「でも、それで……俺は、大体住んでるところとか、なんか、解っちゃって……」
「はっ!?」
そういえば、自宅マンションの下にいるという電話が来たことがあったのを思いだして、ぞっとする。
「お前……、それ、ストーカーかよ」
「違うと思いますけど、そういう部分があるのは否定できないです」
やめてくれ、と思いつつ、不意に、ゴミが荒らされていたことを思い出して、凪を見やる。凪は―――多分、ゴミまで漁るようなことはしないだろう。そう言うことをするくらいならば、きっと、もっと、別なことをする。直接、達也をホテルに誘い込むだろう。今日のように。
「住んでるところ、わかるもんなの?」
「ええ。なんとなく、大体、住んでる地域はマッチングで解るし、そうすると、駅の最寄りに川。そのほとりに桜で絞り込んで……あとは、マンションの窓とか。コンビニの袋で、家の最寄りコンビニがどこだとか、そういうやり方をしていくと、結構範囲を絞れるんです」
ぽつぽつと語る凪の言葉をきいて、(もしかしたら、こいつがストーカーだったかも知れない)と、すこしだけ認識を改めた。それはともかく。
「なにがそんなに引っかかったの?」
「えー……多分怒りますよ」
「怒らないから……言ってみろ」
「絶対に怒らないです?」
「まあ、多分」
「……その、ですね……プロフに、上半身の写真載せてたじゃないですか、達也さん」
「あー……」
言葉は悪いが、完全にヤリ目なので、仕方がない。ある程度、体つきで好みの感じが分かれる。
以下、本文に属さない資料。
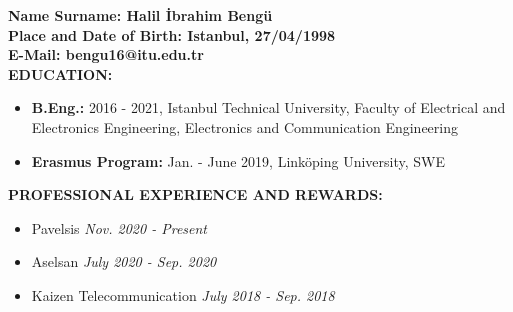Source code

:\textbf{Name Surname: {\normalfont Halil İbrahim Bengü}} \\

\vspace{-3mm}
\textbf{Place and Date of Birth: {\normalfont Istanbul, 27/04/1998}} \\

\vspace{-3mm}
\textbf{E-Mail: {\normalfont bengu16@itu.edu.tr}} \\


\textbf{EDUCATION:}
\vspace{-3mm}
\begin{itemize}
  \item \textbf{B.Eng.:} 2016 - 2021, Istanbul Technical University, Faculty of Electrical and Electronics Engineering, Electronics and Communication Engineering
  \item \textbf{Erasmus Program:} Jan. - June 2019, Linköping University, SWE
\end{itemize}

\textbf{PROFESSIONAL EXPERIENCE AND REWARDS:}
\vspace{-3mm}
\begin{itemize}
  \item Pavelsis \hfill \textit{Nov. 2020 - Present}
  \item Aselsan \hfill \textit{July 2020 - Sep. 2020}
  \item Kaizen Telecommunication \hfill \textit{July 2018 - Sep. 2018}
\end{itemize}


\vspace{-3mm}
ガリガリに痩せてた方が良いというヤツも居れば、太っている方が好きだというヤツもいる。なので、面倒がないように、身体付きが解る写真を載せていた。やりとりの回数を減らすための工夫だ。
「それで、俺、バッチリ、好みの身体付きだったんですよ」
「はっ!?」
思わず大声を上げそうになって、慌てて、手で口許を押さえる。
ワイングラスを倒しそうになって、さらに、慌ててしまった。
「お……まえ……」
「怒らないでって言ったじゃないですか。で、俺も、そんなに、期待はしてなかったんですけど、会ったら、もう、期待以上だったし、なんか、SNSとかでずっと見てたから、本当にずーっと見てるような気がしてて……。人生で、こんなにバッチリ好みの人に会えるとは思わないじゃないですか。だから、もう、これは運命に違いないって思いましたし……実際、会ったら、もう、離れたくなくなって、どうしようもなかったですね」
(身体目当てかよ)
と思うと、すこし、ムッとする気持ちになった。そもそも、達也自身も、凪とは身体だけの付き合いで良かったはずなので、それはお互い様のような気もするが……。
「まあ、期待外れじゃなくて良かった……って感じなのかな」
とだけ返事しておくと、凪が、にやりと笑った。
「期待外れどころか……もう、俺は、達也さん無しには生きていけない、達也さん中毒になってますよ?」
「中毒……」
凪が、声を落として呟く。
「達也さんも、俺のこと、気に入ってくれてたら嬉しいのに」
「―――仕事の方は、申し分ない」
だから、一応『気に入っている』は間違いではない。そうではなくて、身体のことを言っているのだというのは、重々承知している。が、まわりに他の客もいるので、あまり、こういう会話をしたくはない。
「あとで、教えてくださいね」
凪が笑って、料理に手を伸ばす。
「……あと、前の恋人とかとも、いろんなお店に行きましたけど、このお店は、そういう人とは来ていませんよ。達也さん、そういうの、気にするでしょ? 勿論、下見には来ましたけど」
「下見……?」
「ええ。あそこのカウンター席」
凪が指さしたところに、配膳の為の一次スペースのような場所があった。
「え、あれ、席なの?」
「無理矢理席にして貰いました。……それで、雰囲気も好きだし、お酒も美味しいし、食事も美味しい。しかも……ピザとかパスタとか注文しなければ、そんなにお腹いっぱいになることはないというので、ここをチョイスしました。このあと、ちょっとね、激し目の運動するのに、満腹だと辛いでしょ?」
激し目の運動、と言われて、ドキッとした。そして、身体の奥の方に、火が灯ってしまったような感覚がある。期待、している。
久しぶりだし、勿論、凪との相性は悪くない。凪ならば、なんでも丸投げしてしまえる安心感がある。明日は、休日で、そのうえ、宿泊する予定がある。
(朝まで、ぶっ通しとかなら、持たないぞ……)とは思うが、そうしてほしいと思うくらいには、欲求不満な状態だった。そして、きっと、それは凪にはお見通しだと言うことだ。
それは、悔しい気持ちにもなるが、目の前の凪は、余裕の表情で笑むばかりだった。